Looking at a supernova.
Looking at planetary clusters.
Looking at the solar system.
Looking at the starry carpet of the night sky.
Meeting a red dwarf on the path. Stopping for a moment.
Meeting the sun beside Coyote’s trail.
Spider lives in the sun.
Walking an old story. People call it poetry now. It’s not. Neither is this an insect.
People call this nature now.
It’s not. You can’t walk with Wasp if you call it nature.
You can’t walk with the earth if you call her Nature.
Desert Parsley Between a Rock and a Sage Brush Stump
And yet there are all these words.
They’re not Nature. This is Nature:
Here at the bottom of Coyote’s trail is the Milky Way.

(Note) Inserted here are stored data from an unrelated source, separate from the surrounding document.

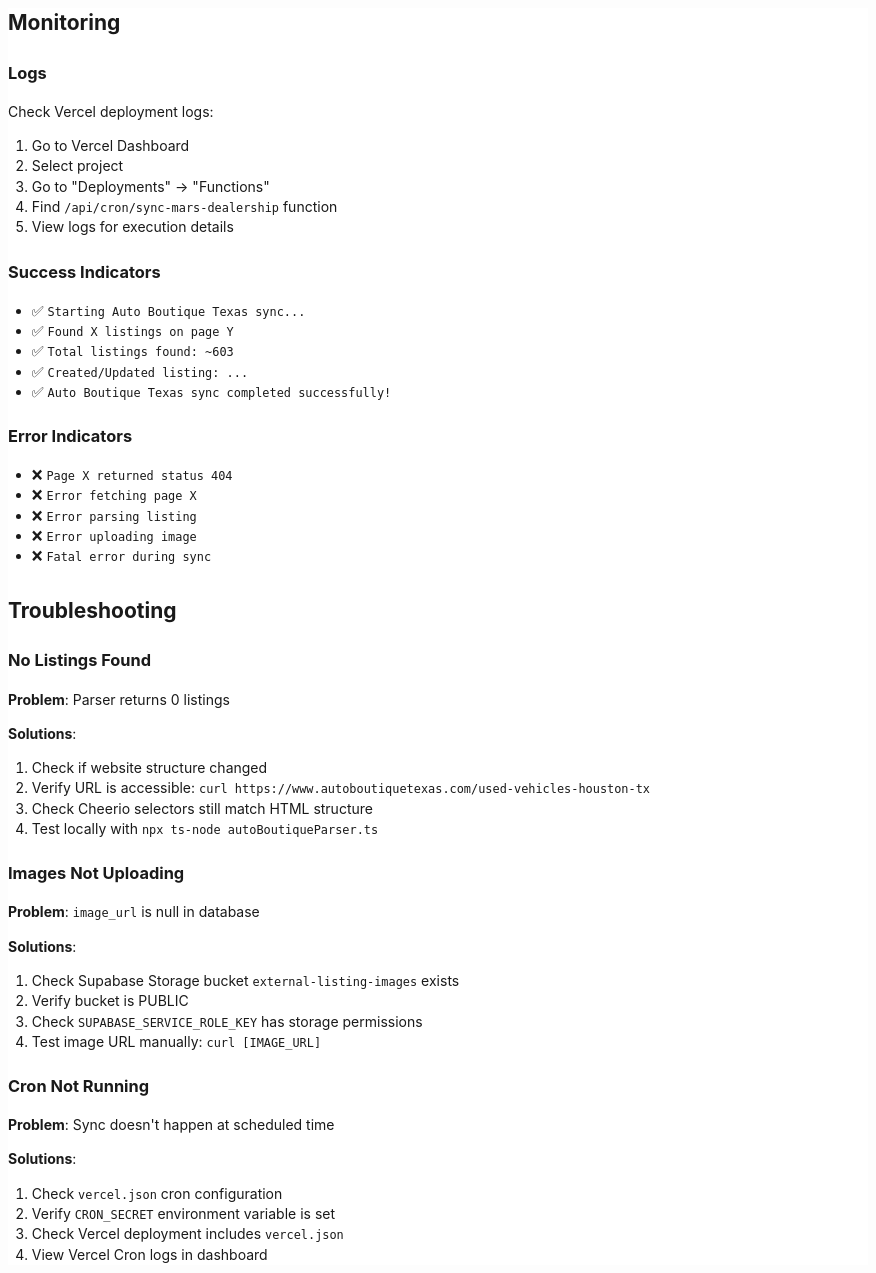 ## Monitoring

### Logs
Check Vercel deployment logs:
1. Go to Vercel Dashboard
2. Select project
3. Go to "Deployments" → "Functions"
4. Find `/api/cron/sync-mars-dealership` function
5. View logs for execution details

### Success Indicators
- ✅ `Starting Auto Boutique Texas sync...`
- ✅ `Found X listings on page Y`
- ✅ `Total listings found: ~603`
- ✅ `Created/Updated listing: ...`
- ✅ `Auto Boutique Texas sync completed successfully!`

### Error Indicators
- ❌ `Page X returned status 404`
- ❌ `Error fetching page X`
- ❌ `Error parsing listing`
- ❌ `Error uploading image`
- ❌ `Fatal error during sync`

## Troubleshooting

### No Listings Found
**Problem**: Parser returns 0 listings

**Solutions**:
1. Check if website structure changed
2. Verify URL is accessible: `curl https://www.autoboutiquetexas.com/used-vehicles-houston-tx`
3. Check Cheerio selectors still match HTML structure
4. Test locally with `npx ts-node autoBoutiqueParser.ts`

### Images Not Uploading
**Problem**: `image_url` is null in database

**Solutions**:
1. Check Supabase Storage bucket `external-listing-images` exists
2. Verify bucket is PUBLIC
3. Check `SUPABASE_SERVICE_ROLE_KEY` has storage permissions
4. Test image URL manually: `curl [IMAGE_URL]`

### Cron Not Running
**Problem**: Sync doesn't happen at scheduled time

**Solutions**:
1. Check `vercel.json` cron configuration
2. Verify `CRON_SECRET` environment variable is set
3. Check Vercel deployment includes `vercel.json`
4. View Vercel Cron logs in dashboard
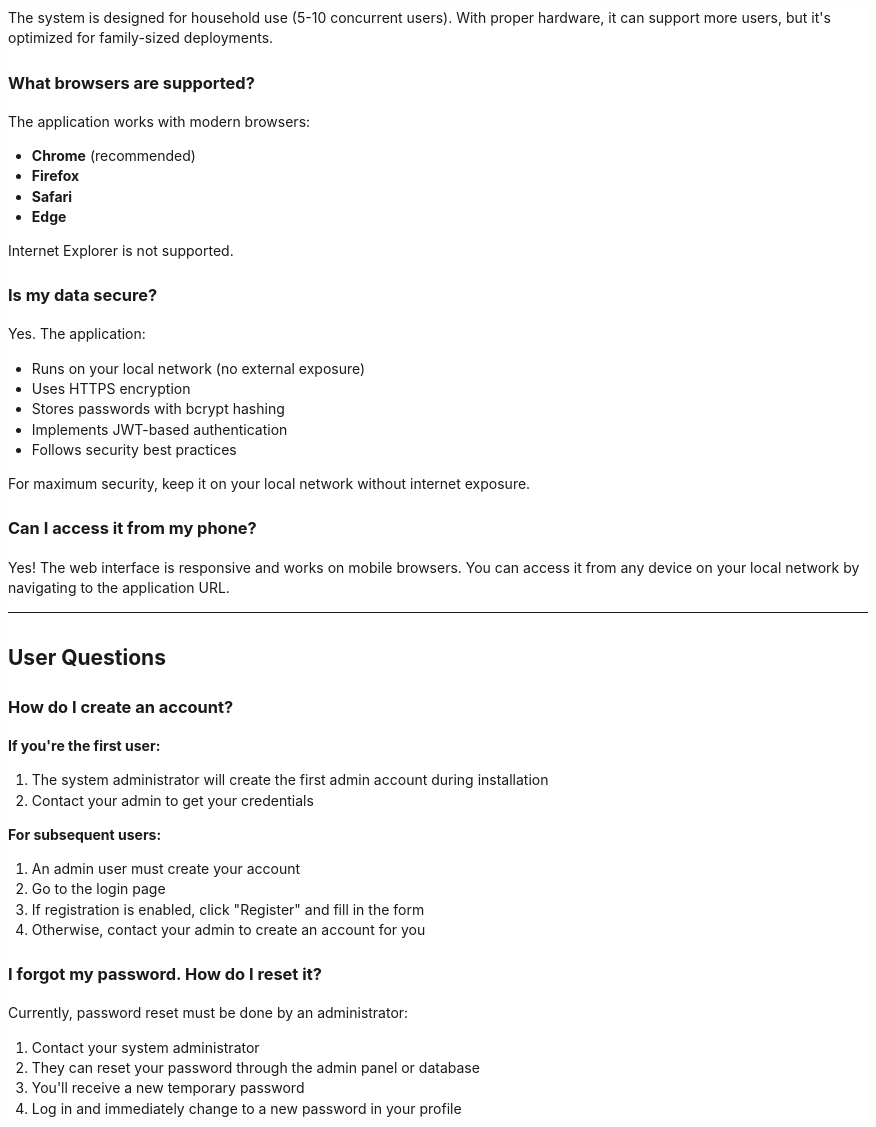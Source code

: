 The system is designed for household use (5-10 concurrent users). With proper hardware, it can support more users, but it's optimized for family-sized deployments.

### What browsers are supported?

The application works with modern browsers:
- **Chrome** (recommended)
- **Firefox**
- **Safari**
- **Edge**

Internet Explorer is not supported.

### Is my data secure?

Yes. The application:
- Runs on your local network (no external exposure)
- Uses HTTPS encryption
- Stores passwords with bcrypt hashing
- Implements JWT-based authentication
- Follows security best practices

For maximum security, keep it on your local network without internet exposure.

### Can I access it from my phone?

Yes! The web interface is responsive and works on mobile browsers. You can access it from any device on your local network by navigating to the application URL.

---

## User Questions

### How do I create an account?

**If you're the first user:**
1. The system administrator will create the first admin account during installation
2. Contact your admin to get your credentials

**For subsequent users:**
1. An admin user must create your account
2. Go to the login page
3. If registration is enabled, click "Register" and fill in the form
4. Otherwise, contact your admin to create an account for you

### I forgot my password. How do I reset it?

Currently, password reset must be done by an administrator:

1. Contact your system administrator
2. They can reset your password through the admin panel or database
3. You'll receive a new temporary password
4. Log in and immediately change to a new password in your profile
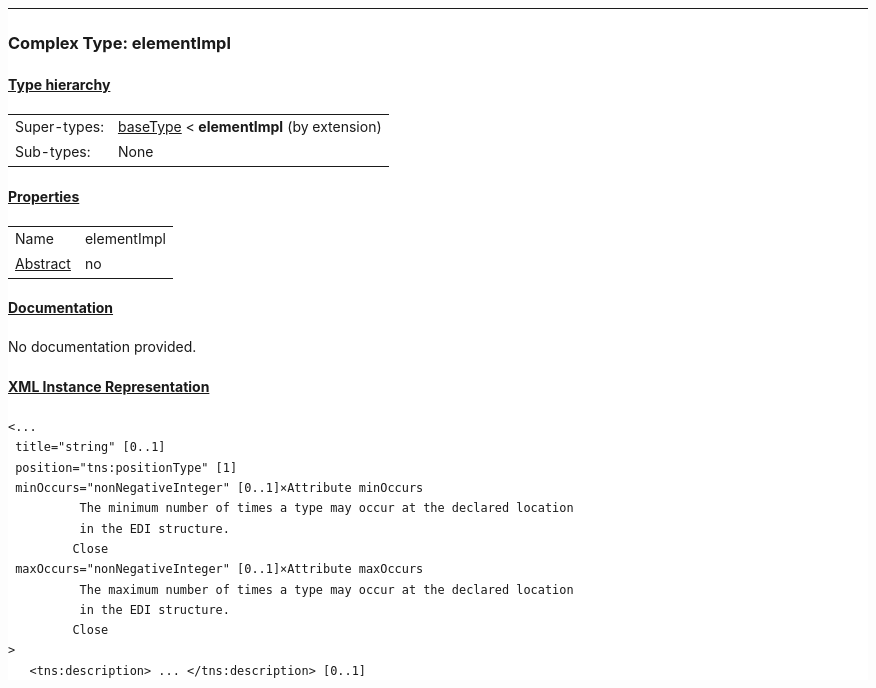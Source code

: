 ------------------------------------------------------------------------

### Complex Type: <span id="type_elementImpl" class="name">elementImpl</span>

#### <a href="#type_elementImpl-type-hierarchy-collapse" class="xs3p-panel-title">Type hierarchy</a>

<table class="table table-striped xs3p-in-panel-table">
<tbody>
<tr class="odd">
<td>Super-types:</td>
<td><span class="type"><a href="#type_baseType" title="Jump to &quot;baseType&quot; type definition.">baseType</a></span> &lt; <strong>elementImpl</strong> (by extension)</td>
</tr>
<tr class="even">
<td>Sub-types:</td>
<td>None</td>
</tr>
</tbody>
</table>

#### <a href="#type_elementImpl-properties-table-collapse" class="xs3p-panel-title">Properties</a><span class="pull-right xs3p-panel-help"> <span class="glyphicon glyphicon-question-sign"> </span></span>

<table class="table table-striped xs3p-in-panel-table">
<tbody>
<tr class="odd">
<td>Name</td>
<td>elementImpl</td>
</tr>
<tr class="even">
<td><a href="#term_Abstract" title="Look up &#39;Abstract&#39; in glossary">Abstract</a></td>
<td>no</td>
</tr>
</tbody>
</table>

#### <a href="#type_elementImpl-doc-panel-collapse" class="xs3p-panel-title">Documentation</a><span class="pull-right xs3p-panel-help"> <span class="glyphicon glyphicon-question-sign"> </span></span>

No documentation provided.

#### <a href="#type_elementImpl-instance-table-collapse" class="xs3p-panel-title">XML Instance Representation</a><span class="pull-right xs3p-panel-help"> <span class="glyphicon glyphicon-question-sign"> </span></span>

    <...
     title="string" [0..1]
     position="tns:positionType" [1]
     minOccurs="nonNegativeInteger" [0..1]×Attribute minOccurs
              The minimum number of times a type may occur at the declared location
              in the EDI structure.
             Close  
     maxOccurs="nonNegativeInteger" [0..1]×Attribute maxOccurs
              The maximum number of times a type may occur at the declared location
              in the EDI structure.
             Close  
    >
       <tns:description> ... </tns:description> [0..1]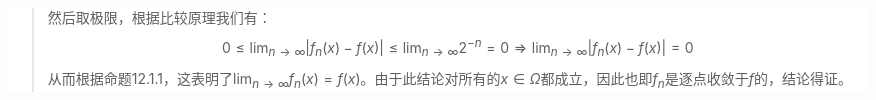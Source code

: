 > 然后取极限，根据比较原理我们有：
> $$
> 0\leq\lim_{n\to\infty}|f_n(x)-f(x)|\leq\lim_{n\to\infty}2^{-n}=0\Longrightarrow\lim_{n\to\infty}|f_n(x)-f(x)|=0
> $$
> 从而根据命题12.1.1，这表明了$\displaystyle\lim_{n\to\infty}f_n(x)=f(x)$。由于此结论对所有的$x\in\Omega$都成立，因此也即$f_n$是逐点收敛于$f$的，结论得证。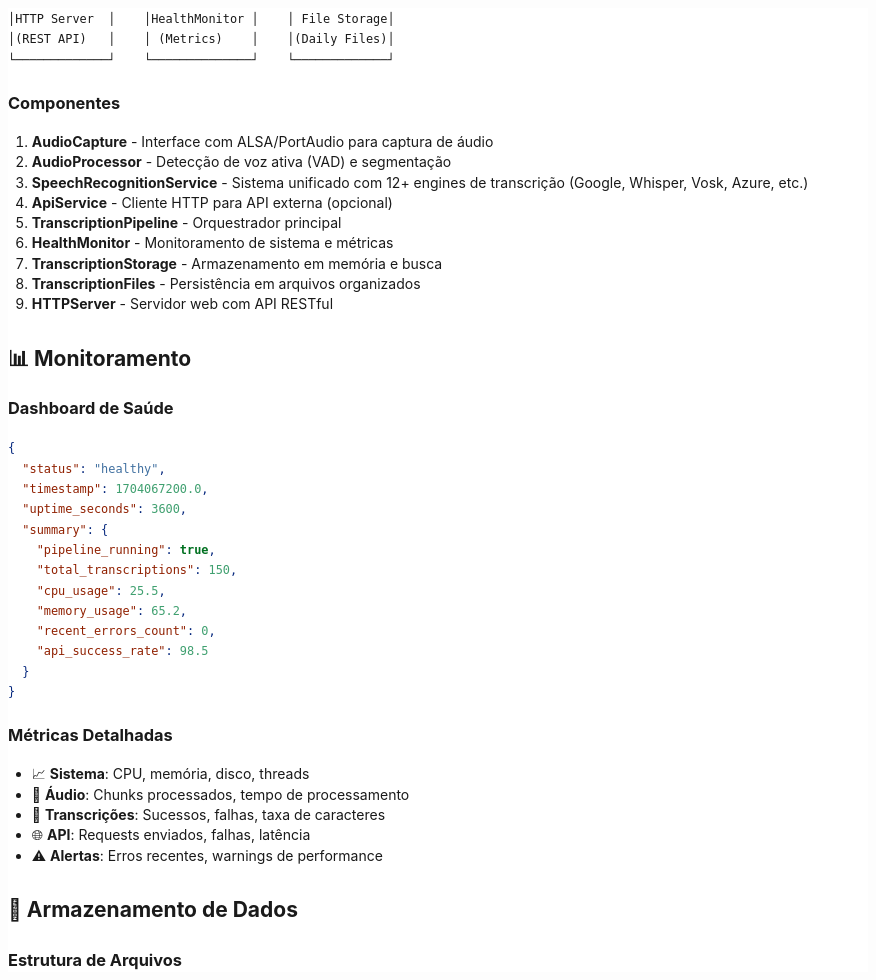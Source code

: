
 ```
│HTTP Server  │    │HealthMonitor │    │ File Storage│
│(REST API)   │    │ (Metrics)    │    │(Daily Files)│
└─────────────┘    └──────────────┘    └─────────────┘
```

### Componentes

1. **AudioCapture** - Interface com ALSA/PortAudio para captura de áudio
2. **AudioProcessor** - Detecção de voz ativa (VAD) e segmentação
3. **SpeechRecognitionService** - Sistema unificado com 12+ engines de transcrição (Google, Whisper, Vosk, Azure, etc.)
4. **ApiService** - Cliente HTTP para API externa (opcional)
5. **TranscriptionPipeline** - Orquestrador principal
6. **HealthMonitor** - Monitoramento de sistema e métricas
7. **TranscriptionStorage** - Armazenamento em memória e busca
8. **TranscriptionFiles** - Persistência em arquivos organizados
9. **HTTPServer** - Servidor web com API RESTful

## 📊 Monitoramento

### Dashboard de Saúde

```json
{
  "status": "healthy",
  "timestamp": 1704067200.0,
  "uptime_seconds": 3600,
  "summary": {
    "pipeline_running": true,
    "total_transcriptions": 150,
    "cpu_usage": 25.5,
    "memory_usage": 65.2,
    "recent_errors_count": 0,
    "api_success_rate": 98.5
  }
}
```

### Métricas Detalhadas

- 📈 **Sistema**: CPU, memória, disco, threads
- 🎤 **Áudio**: Chunks processados, tempo de processamento
- 📝 **Transcrições**: Sucessos, falhas, taxa de caracteres
- 🌐 **API**: Requests enviados, falhas, latência
- ⚠️ **Alertas**: Erros recentes, warnings de performance

## 💾 Armazenamento de Dados

### Estrutura de Arquivos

That’s not poetry. This is poetry.
Human Version of a River
That’s not Nature. This is Nature:
Pigeon Guarding its Barbecue Along the Rail Line
Nature is beautiful.
So is poetry.
What a Lot of Words in One Place!
This, though, is an older story. This is the star road. Here’s a star being born.
Here’s the sun. We are within him, yet he has shape.
And words.
There’s the moon. Really. There she is. (Click to enlarge, if that helps. It could be that the technology you are using is not very good at seeing the moon.)
The earth is dying, because the words are about people now. Oh, she’s not dying all at once. She still feathers.
She still stars.
In all the green cheatgrass stealing her water, stealing her words away, she is still among the stars.
Still standing still. Ancient.
Here’s some images of her I made early one morning in March, when I mistakenly flipped the wrong switch on my camera, and found it was the right one. Here she is among the stars.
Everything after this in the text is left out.